+++ Provided material +++
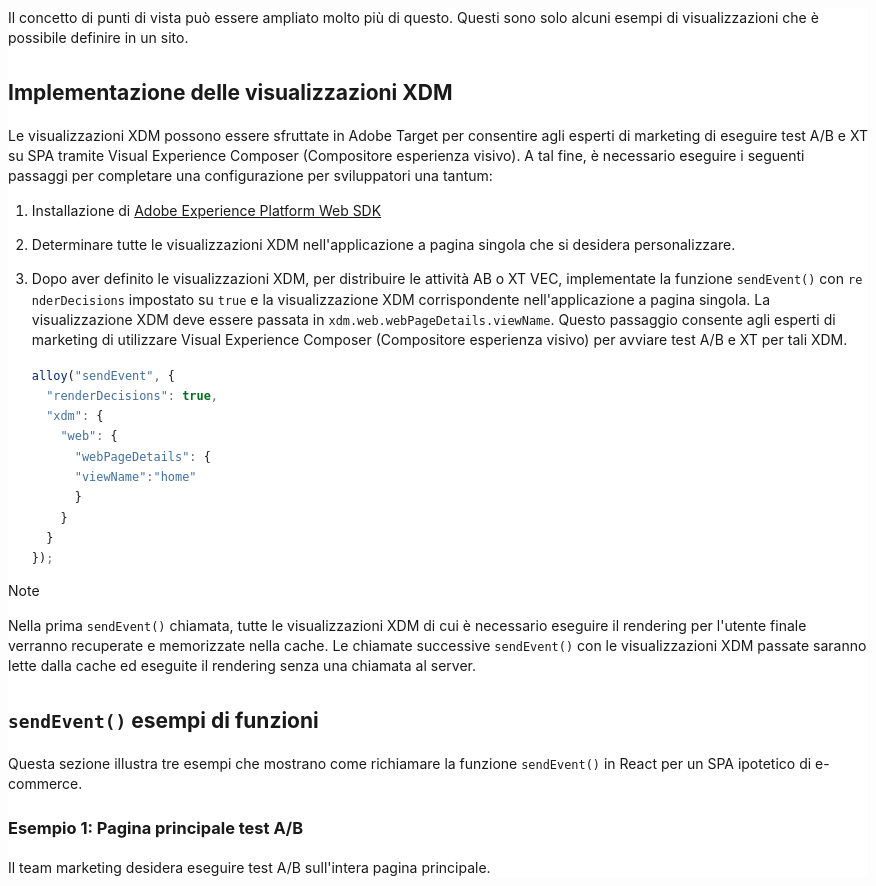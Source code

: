 Il concetto di punti di vista può essere ampliato molto più di questo. Questi sono solo alcuni esempi di visualizzazioni che è possibile definire in un sito.

## Implementazione delle visualizzazioni XDM

Le visualizzazioni XDM possono essere sfruttate in  Adobe Target per consentire agli esperti di marketing di eseguire test A/B e XT su SPA tramite Visual Experience Composer (Compositore esperienza visivo). A tal fine, è necessario eseguire i seguenti passaggi per completare una configurazione per sviluppatori una tantum:

1. Installazione di [Adobe Experience Platform Web SDK](../../fundamentals/installing-the-sdk.md)
2. Determinare tutte le visualizzazioni XDM nell&#39;applicazione a pagina singola che si desidera personalizzare.
3. Dopo aver definito le visualizzazioni XDM, per distribuire le attività AB o XT VEC, implementate la funzione `sendEvent()` con `renderDecisions` impostato su `true` e la visualizzazione XDM corrispondente nell&#39;applicazione a pagina singola. La visualizzazione XDM deve essere passata in `xdm.web.webPageDetails.viewName`. Questo passaggio consente agli esperti di marketing di utilizzare Visual Experience Composer (Compositore esperienza visivo) per avviare test A/B e XT per tali XDM.

   ```javascript
   alloy("sendEvent", { 
     "renderDecisions": true, 
     "xdm": { 
       "web": { 
         "webPageDetails": { 
         "viewName":"home" 
         }
       } 
     } 
   });
   ```

>[!NOTE]
>
>Nella prima `sendEvent()` chiamata, tutte le visualizzazioni XDM di cui è necessario eseguire il rendering per l&#39;utente finale verranno recuperate e memorizzate nella cache. Le chiamate successive `sendEvent()` con le visualizzazioni XDM passate saranno lette dalla cache ed eseguite il rendering senza una chiamata al server.

## `sendEvent()` esempi di funzioni

Questa sezione illustra tre esempi che mostrano come richiamare la funzione `sendEvent()` in React per un SPA ipotetico di e-commerce.

### Esempio 1: Pagina principale test A/B

Il team marketing desidera eseguire test A/B sull&#39;intera pagina principale.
+++
=== Work to complete ===
Every line of the data is to be transcribed exactly, and no picture is to be included.

=== Answer ===
Source code

: Il concetto di punti di vista può essere ampliato molto più di questo. Questi sono solo alcuni esempi di visualizzazioni che è possibile definire in un sito.

## Implementazione delle visualizzazioni XDM

Le visualizzazioni XDM possono essere sfruttate in  Adobe Target per consentire agli esperti di marketing di eseguire test A/B e XT su SPA tramite Visual Experience Composer (Compositore esperienza visivo). A tal fine, è necessario eseguire i seguenti passaggi per completare una configurazione per sviluppatori una tantum:

1. Installazione di [Adobe Experience Platform Web SDK](../../fundamentals/installing-the-sdk.md)
2. Determinare tutte le visualizzazioni XDM nell&#39;applicazione a pagina singola che si desidera personalizzare.
3. Dopo aver definito le visualizzazioni XDM, per distribuire le attività AB o XT VEC, implementate la funzione `sendEvent()` con `renderDecisions` impostato su `true` e la visualizzazione XDM corrispondente nell&#39;applicazione a pagina singola. La visualizzazione XDM deve essere passata in `xdm.web.webPageDetails.viewName`. Questo passaggio consente agli esperti di marketing di utilizzare Visual Experience Composer (Compositore esperienza visivo) per avviare test A/B e XT per tali XDM.

   ```javascript
   alloy("sendEvent", { 
     "renderDecisions": true, 
     "xdm": { 
       "web": { 
         "webPageDetails": { 
         "viewName":"home" 
         }
       } 
     } 
   });
   ```

>[!NOTE]
>
>Nella prima `sendEvent()` chiamata, tutte le visualizzazioni XDM di cui è necessario eseguire il rendering per l&#39;utente finale verranno recuperate e memorizzate nella cache. Le chiamate successive `sendEvent()` con le visualizzazioni XDM passate saranno lette dalla cache ed eseguite il rendering senza una chiamata al server.

## `sendEvent()` esempi di funzioni

Questa sezione illustra tre esempi che mostrano come richiamare la funzione `sendEvent()` in React per un SPA ipotetico di e-commerce.

### Esempio 1: Pagina principale test A/B

Il team marketing desidera eseguire test A/B sull&#39;intera pagina principale.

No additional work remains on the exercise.